[Plain-text document sources]

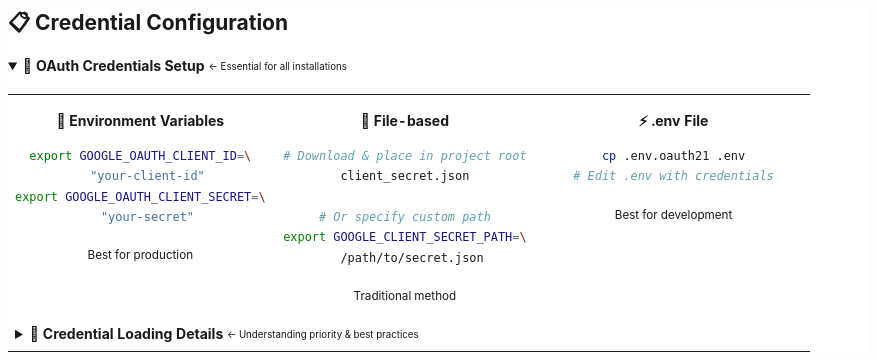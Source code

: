 ## 📋 Credential Configuration

<details open>
<summary>🔑 <b>OAuth Credentials Setup</b> <sub><sup>← Essential for all installations</sup></sub></summary>

<table>
<tr>
<td width="33%" align="center">

**🚀 Environment Variables**
```bash
export GOOGLE_OAUTH_CLIENT_ID=\
  "your-client-id"
export GOOGLE_OAUTH_CLIENT_SECRET=\
  "your-secret"
```
<sub>Best for production</sub>

</td>
<td width="33%" align="center">

**📁 File-based**
```bash
# Download & place in project root
client_secret.json

# Or specify custom path
export GOOGLE_CLIENT_SECRET_PATH=\
  /path/to/secret.json
```
<sub>Traditional method</sub>

</td>
<td width="34%" align="center">

**⚡ .env File**
```bash
cp .env.oauth21 .env
# Edit .env with credentials
```
<sub>Best for development</sub>

</td>
</tr>
<tr>
<td colspan="3">

<details>
<summary>📖 <b>Credential Loading Details</b> <sub><sup>← Understanding priority & best practices</sup></sub></summary>

**Loading Priority**
1. Environment variables (`export VAR=value`)
2. `.env` file in project root (warning - if you run via `uvx` rather than `uv run` from the repo directory, you are spawning a standalone process not associated with your clone of the repo and it will not find your .env file without specifying it directly) 
3. `client_secret.json` via `GOOGLE_CLIENT_SECRET_PATH`
4. Default `client_secret.json` in project root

= WHAT IS NEEDED =
Write out exactly the lines above from the line with "<sub>Best for production</sub>" through the line with "1. Environment variables", both of them included, and leave out all other lines.

= RESULT FOR THIS EXERCISE =
<sub>Best for production</sub>

</td>
<td width="33%" align="center">

**📁 File-based**
```bash
# Download & place in project root
client_secret.json

# Or specify custom path
export GOOGLE_CLIENT_SECRET_PATH=\
  /path/to/secret.json
```
<sub>Traditional method</sub>

</td>
<td width="34%" align="center">

**⚡ .env File**
```bash
cp .env.oauth21 .env
# Edit .env with credentials
```
<sub>Best for development</sub>

</td>
</tr>
<tr>
<td colspan="3">

<details>
<summary>📖 <b>Credential Loading Details</b> <sub><sup>← Understanding priority & best practices</sup></sub></summary>

**Loading Priority**
1. Environment variables (`export VAR=value`)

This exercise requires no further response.